İkinci aşamada Homo sapiens, köpeğin çoban ve av köpeği olarak da işe yarayacağını keşfedince köpek bu dönemde komutları yerine getirmeye öğrenmişti.
Ve geçtiğimiz 500 yıl içinde insanoğlu ‘her işe uygun’ yardımcısından 400 ‘uzman’ yetiştirerek üçüncü aşamayı tamamladı.
Asil, ikinci aşamada evcilleştirilmiş olan bir av köpeğiydi. Biraz önce verdiğim “sıkıcı” bilgilere göre, köpeklerin doğası evcil değildi, biz onları evcilleştirdik. En yakın dostlarımız, yardımcılarımız haline getirdik. Onları kendimize “muhtaç” hale getirdik. Sadık olmak doğalarında olduğu için onlar her ihtiyacımız olduğunda yanımızdaydı. Asil de öyle…

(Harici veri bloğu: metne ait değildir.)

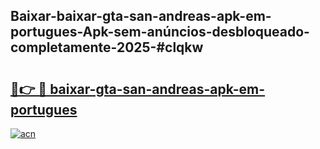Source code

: ## Baixar-baixar-gta-san-andreas-apk-em-portugues-Apk-sem-anúncios-desbloqueado-completamente-2025-#clqkw

# <h2><a href="https://ainizakaria.my?title=baixar-gta-san-andreas-apk-em-portugues&ref=22M">🔗👉 🔴 baixar-gta-san-andreas-apk-em-portugues</a></h2>

[![acn](https://github.com/user-attachments/assets/0f9c940e-d8b0-45ae-aac7-cd30a18b3e1c)](https://ainizakaria.my?title=baixar-gta-san-andreas-apk-em-portugues&ref=22M)

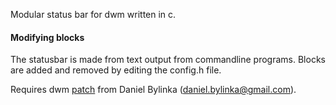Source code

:Modular status bar for dwm written in c.

#### Modifying blocks

The statusbar is made from text output from commandline programs. Blocks are
added and removed by editing the config.h file.

Requires dwm [patch](https://dwm.suckless.org/patches/statuscmd/) from Daniel
Bylinka (daniel.bylinka@gmail.com).
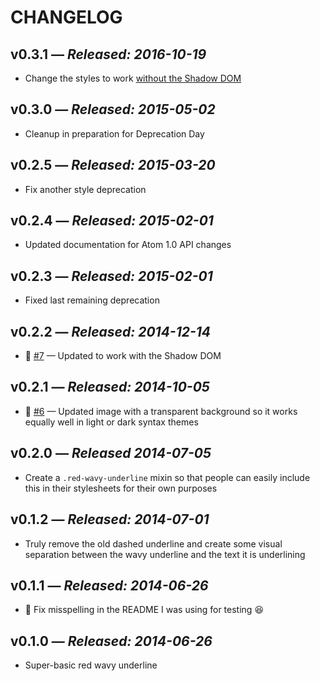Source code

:# CHANGELOG

## **v0.3.1** &mdash; *Released: 2016-10-19*

* Change the styles to work [without the Shadow DOM](https://github.com/atom/atom/pull/12903)

## **v0.3.0** &mdash; *Released: 2015-05-02*

* Cleanup in preparation for Deprecation Day

## **v0.2.5** &mdash; *Released: 2015-03-20*

* Fix another style deprecation

## **v0.2.4** &mdash; *Released: 2015-02-01*

* Updated documentation for Atom 1.0 API changes

## **v0.2.3** &mdash; *Released: 2015-02-01*

* Fixed last remaining deprecation

## **v0.2.2** &mdash; *Released: 2014-12-14*

* :bug: [#7](https://github.com/lee-dohm/red-wavy-underline/issues/7) &mdash; Updated to work with the Shadow DOM

## **v0.2.1** &mdash; *Released: 2014-10-05*

* :bug: [#6](https://github.com/lee-dohm/red-wavy-underline/issues/6) &mdash; Updated image with a transparent background so it works equally well in light or dark syntax themes

## **v0.2.0** &mdash; *Released 2014-07-05*

* Create a `.red-wavy-underline` mixin so that people can easily include this in their stylesheets for their own purposes

## **v0.1.2** &mdash; *Released: 2014-07-01*

* Truly remove the old dashed underline and create some visual separation between the wavy underline and the text it is underlining

## **v0.1.1** &mdash; *Released: 2014-06-26*

* :bug: Fix misspelling in the README I was using for testing :laughing:

## **v0.1.0** &mdash; *Released: 2014-06-26*

* Super-basic red wavy underline
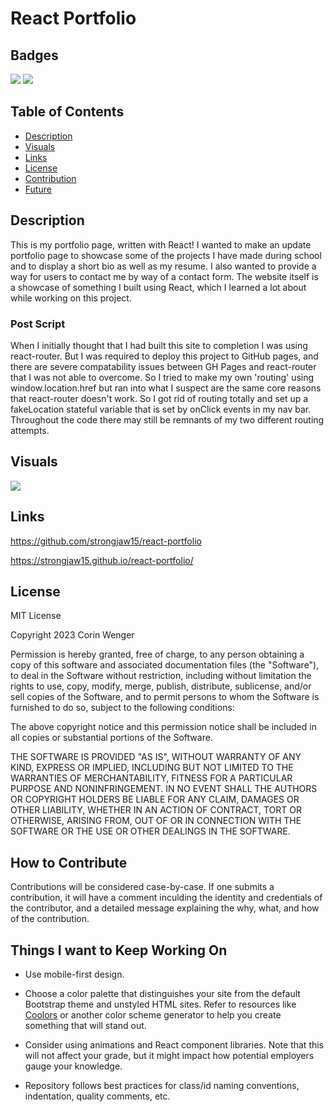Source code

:# React Portfolio

## Badges

![](https://img.shields.io/badge/License-MIT-green) ![](https://img.shields.io/badge/React-JS-blue)

## Table of Contents

- [Description](#description)
- [Visuals](#visuals)
- [Links](#links)
- [License](#license)
- [Contribution](#how-to-contribute)
- [Future](#things-i-want-to-keep-working-on)

## Description

This is my portfolio page, written with React! I wanted to make an update portfolio page to showcase some of the projects I have made during school and to display a short bio as well as my resume. I also wanted to provide a way for users to contact me by way of a contact form. The website itself is a showcase of something I built using React, which I learned a lot about while working on this project.

### Post Script

When I initially thought that I had built this site to completion I was using react-router. But I was required to deploy this project to GitHub pages, and there are severe compatability issues between GH Pages and react-router that I was not able to overcome. So I tried to make my own 'routing' using window.location.href but ran into what I suspect are the same core reasons that react-router doesn't work. So I got rid of routing totally and set up a fakeLocation stateful variable that is set by onClick events in my nav bar. Throughout the code there may still be remnants of my two different routing attempts.

## Visuals

![](./public/portfolio.gif)

## Links

https://github.com/strongjaw15/react-portfolio

https://strongjaw15.github.io/react-portfolio/

## License

MIT License

Copyright 2023 Corin Wenger

Permission is hereby granted, free of charge, to any person obtaining a copy of this software and associated documentation files (the "Software"), to deal in the Software without restriction, including without limitation the rights to use, copy, modify, merge, publish, distribute, sublicense, and/or sell copies of the Software, and to permit persons to whom the Software is furnished to do so, subject to the following conditions:

The above copyright notice and this permission notice shall be included in all copies or substantial portions of the Software.

THE SOFTWARE IS PROVIDED "AS IS", WITHOUT WARRANTY OF ANY KIND, EXPRESS OR IMPLIED, INCLUDING BUT NOT LIMITED TO THE WARRANTIES OF MERCHANTABILITY, FITNESS FOR A PARTICULAR PURPOSE AND NONINFRINGEMENT. IN NO EVENT SHALL THE AUTHORS OR COPYRIGHT HOLDERS BE LIABLE FOR ANY CLAIM, DAMAGES OR OTHER LIABILITY, WHETHER IN AN ACTION OF CONTRACT, TORT OR OTHERWISE, ARISING FROM, OUT OF OR IN CONNECTION WITH THE SOFTWARE OR THE USE OR OTHER DEALINGS IN THE SOFTWARE.

## How to Contribute

Contributions will be considered case-by-case. If one submits a contribution, it will have a comment inculding the identity and credentials of the contributor, and a detailed message explaining the why, what, and how of the contribution.

## Things I want to Keep Working On

* Use mobile-first design.

* Choose a color palette that distinguishes your site from the default Bootstrap theme and unstyled HTML sites. Refer to resources like [Coolors](https://coolors.co/) or another color scheme generator to help you create something that will stand out.

* Consider using animations and React component libraries. Note that this will not affect your grade, but it might impact how potential employers gauge your knowledge.

* Repository follows best practices for class/id naming conventions, indentation, quality comments, etc.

Bir avcının köpeğiyken kim bilir kaç avını ona götürdü? Onun ne kadar işini gördü? Asil, o zamanlar kendisine ne diye sesleniyorsa, her köpek gibi muhtemelen “sahibi”nin kendisini çok sevdiğini sanıyordu. Ayağı kırılana kadar… Çok sevdiği, kendisini çok sevdiğini düşündüğü insan artığı, artık işine yaramayacağını düşündüğü için Asil’i terk etti. Çünkü o sadece bir “mal” olabilirdi. Artık onun pis av işlerinde yardımcı olamayacağı için ölüme terk etti. Ama hayat saçan bir adama denk geldi Asil. Ayağını kurtaramadı ama ona yeni bir yaşam verdi. Artık çok sevileceği bir yaşamın ilk adımıydı. Diğer canların yanına götürdü. Koca dünyada kendilerine sadece küçük bir alanda yer bulabilmiş olan canlarımız... Bir tanesi yine bazı insan artıkları tarafından “kullanılmış” bir Pitbull. Vahşi olması istenmiş, bunun için muhtemelen dövüştürülmüş, işi bitince atılmıştı. O da vahşi insanlığın bir kurbanı olmuştu yani. Asil’in bir bacağı olmadığı için muhtemelen kendisine tehdit olarak görmüş, anormal olduğunu düşünmüş ve Asil'e saldırmıştı. Çoğumuz o geceyi uykusuz geçirdik. Bir bacağını zaten yeni kaybetmiş, şimdi de dili kopmuş, kulağı kopmuş, ön önemlisi çok korkmuş bir canımız vardı artık. Yaşayacak mı? Beslenebilecek mi? Başarabilecek mi? Binbir soruyla atlattık ve evet, başardı Asil’imiz. O bizden vazgeçmedi, biz ondan vazgeçmedik. Çünkü her zaman “nasıl yaşatabiliriz” sorusunun peşindeyiz. Öldürmek, kötü olmak kolay. Biz zor olanın peşindeyiz.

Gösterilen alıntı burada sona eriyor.